See You is not a romance, but it is a love story, one filled with the rawness of risk and redemption and the dry humor that is the backbone of the South.
Emma has loved Jack since she was a little girl. But he was more than 20 years older and was raised by her grandmother, Miss Margret, so he's always been more of an uncle than anything else. He's never seen Emma as anything but a child.
Jack's been gone since Miss Margret died ten years ago, and Emma has become content with her small life in her small Alabama town, raising her daughter in the same house where both she and Jack were raised. She tells herself that nothing is missing, but she's never been able to love anyone other than Jack.
Now Jack has come home and he has a plan. If Emma agrees to it, she knows she'll be volunteering for a pain she can't prepare for. Jack has made no secret of the fact that he'll be dead within a year. He does have one secret though, a secret he's protected for years; and that secret could change everything.
Can something be so good that it's worth allowing it to break your heart? Emma and Jack are about to find out, because this homecoming won't be anything either of them expected.
You will laugh loudly. You will cry ugly. But you will find it hard to forget Jack and Emma.
The Cricket Jar (coming March 2015)
Rural Alabama in the 1970s is no place for dreamers and Katy Faye Lovett knows it.
Nobody else is going to raise her brothers and sisters, trust is for the irrational and romance is for the stupid.
The only things on her mind are keeping everybody fed and trying to make a home for her white family on the poorest road in colored town. That, and trying to outrun her family’s history of being violent and defective.
Katy firmly believes the only heroes worth her faith are the ones she finds in books filled with “long, beautiful, curvy words,” and the only loves in her life will be the dead authors that wrote them.

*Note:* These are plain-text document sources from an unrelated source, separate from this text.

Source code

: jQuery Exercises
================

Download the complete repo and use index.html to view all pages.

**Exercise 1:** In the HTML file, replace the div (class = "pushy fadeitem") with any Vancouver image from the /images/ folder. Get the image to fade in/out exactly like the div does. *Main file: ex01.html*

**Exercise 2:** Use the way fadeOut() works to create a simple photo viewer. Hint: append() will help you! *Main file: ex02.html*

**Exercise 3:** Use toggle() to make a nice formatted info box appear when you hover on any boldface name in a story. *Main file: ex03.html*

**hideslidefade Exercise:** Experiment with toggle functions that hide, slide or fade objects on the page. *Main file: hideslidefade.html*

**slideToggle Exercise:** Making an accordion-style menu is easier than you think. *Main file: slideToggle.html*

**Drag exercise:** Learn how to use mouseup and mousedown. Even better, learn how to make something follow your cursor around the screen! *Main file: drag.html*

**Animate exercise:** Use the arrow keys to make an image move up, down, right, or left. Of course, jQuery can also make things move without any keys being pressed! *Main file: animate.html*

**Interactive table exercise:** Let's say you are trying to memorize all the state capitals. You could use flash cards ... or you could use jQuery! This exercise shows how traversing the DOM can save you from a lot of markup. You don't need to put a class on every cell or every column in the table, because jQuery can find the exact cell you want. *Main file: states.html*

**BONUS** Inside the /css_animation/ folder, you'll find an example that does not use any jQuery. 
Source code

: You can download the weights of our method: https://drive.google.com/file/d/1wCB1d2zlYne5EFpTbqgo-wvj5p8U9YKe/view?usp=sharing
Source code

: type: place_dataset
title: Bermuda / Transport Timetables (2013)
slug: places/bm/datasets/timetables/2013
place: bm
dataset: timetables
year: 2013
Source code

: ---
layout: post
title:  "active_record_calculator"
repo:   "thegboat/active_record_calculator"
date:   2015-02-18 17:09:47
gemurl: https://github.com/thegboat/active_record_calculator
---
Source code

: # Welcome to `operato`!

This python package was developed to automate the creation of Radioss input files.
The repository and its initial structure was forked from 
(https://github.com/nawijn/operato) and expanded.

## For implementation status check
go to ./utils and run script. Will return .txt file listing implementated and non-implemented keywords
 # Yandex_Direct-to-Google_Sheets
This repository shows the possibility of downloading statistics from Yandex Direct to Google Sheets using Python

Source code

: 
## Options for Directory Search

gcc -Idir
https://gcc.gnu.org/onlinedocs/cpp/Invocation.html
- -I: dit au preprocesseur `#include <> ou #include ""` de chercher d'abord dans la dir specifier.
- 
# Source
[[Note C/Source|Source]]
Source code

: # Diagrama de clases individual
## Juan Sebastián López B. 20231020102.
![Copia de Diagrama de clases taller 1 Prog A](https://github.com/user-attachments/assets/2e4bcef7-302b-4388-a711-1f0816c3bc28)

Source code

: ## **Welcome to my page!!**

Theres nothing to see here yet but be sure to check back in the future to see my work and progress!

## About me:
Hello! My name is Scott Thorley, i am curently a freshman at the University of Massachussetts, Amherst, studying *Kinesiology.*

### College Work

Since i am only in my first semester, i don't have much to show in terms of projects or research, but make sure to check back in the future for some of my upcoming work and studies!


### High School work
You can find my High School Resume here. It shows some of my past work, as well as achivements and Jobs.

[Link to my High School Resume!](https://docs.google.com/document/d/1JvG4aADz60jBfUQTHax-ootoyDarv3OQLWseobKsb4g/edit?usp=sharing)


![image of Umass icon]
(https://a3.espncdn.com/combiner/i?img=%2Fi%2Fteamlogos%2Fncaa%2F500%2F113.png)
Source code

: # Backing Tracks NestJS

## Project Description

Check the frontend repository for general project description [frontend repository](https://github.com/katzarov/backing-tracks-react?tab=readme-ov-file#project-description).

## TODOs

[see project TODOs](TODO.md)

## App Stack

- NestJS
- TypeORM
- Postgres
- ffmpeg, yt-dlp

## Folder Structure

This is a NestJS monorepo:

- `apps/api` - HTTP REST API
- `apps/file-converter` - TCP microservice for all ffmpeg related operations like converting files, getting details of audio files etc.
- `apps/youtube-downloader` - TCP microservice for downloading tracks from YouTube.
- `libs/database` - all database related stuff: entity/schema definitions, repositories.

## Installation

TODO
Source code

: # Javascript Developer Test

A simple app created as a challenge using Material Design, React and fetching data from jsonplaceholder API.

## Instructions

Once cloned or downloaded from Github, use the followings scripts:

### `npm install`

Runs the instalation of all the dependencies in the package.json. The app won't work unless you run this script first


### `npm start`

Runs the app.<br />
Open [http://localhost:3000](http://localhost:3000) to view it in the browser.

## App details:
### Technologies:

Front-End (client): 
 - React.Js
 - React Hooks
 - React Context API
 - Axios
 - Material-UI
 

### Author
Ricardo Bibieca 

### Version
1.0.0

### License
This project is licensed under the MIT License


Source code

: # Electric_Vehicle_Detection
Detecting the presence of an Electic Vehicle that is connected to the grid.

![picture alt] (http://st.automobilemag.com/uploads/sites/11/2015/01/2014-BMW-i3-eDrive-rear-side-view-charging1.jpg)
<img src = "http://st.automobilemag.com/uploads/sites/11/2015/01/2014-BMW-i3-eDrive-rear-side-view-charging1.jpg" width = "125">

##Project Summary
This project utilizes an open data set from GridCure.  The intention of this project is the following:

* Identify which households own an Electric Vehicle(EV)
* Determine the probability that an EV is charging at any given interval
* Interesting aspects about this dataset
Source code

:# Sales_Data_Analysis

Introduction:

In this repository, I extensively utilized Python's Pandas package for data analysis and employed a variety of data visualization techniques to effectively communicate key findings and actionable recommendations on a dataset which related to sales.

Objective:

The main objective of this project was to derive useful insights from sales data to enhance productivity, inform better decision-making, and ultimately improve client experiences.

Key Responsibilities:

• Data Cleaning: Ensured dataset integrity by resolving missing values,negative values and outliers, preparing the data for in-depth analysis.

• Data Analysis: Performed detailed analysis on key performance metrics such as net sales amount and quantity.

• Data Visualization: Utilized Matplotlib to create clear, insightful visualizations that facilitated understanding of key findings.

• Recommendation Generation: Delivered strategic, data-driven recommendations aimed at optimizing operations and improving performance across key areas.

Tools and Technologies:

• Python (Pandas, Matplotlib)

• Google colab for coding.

But Katy finds a lot more on her dirt road than a place to hide and a place to sleep. It’s there that she makes her first best friend. It’s there that she comes to understand true courage. And it’s there that she opens her door one day to an unlikely young man with beautiful brown eyes, questionable optimism and a jarful of crickets.
Sometimes poverty doesn’t make you poor, a dead body isn’t necessarily a bad thing and the unlikely ones make the best heroes.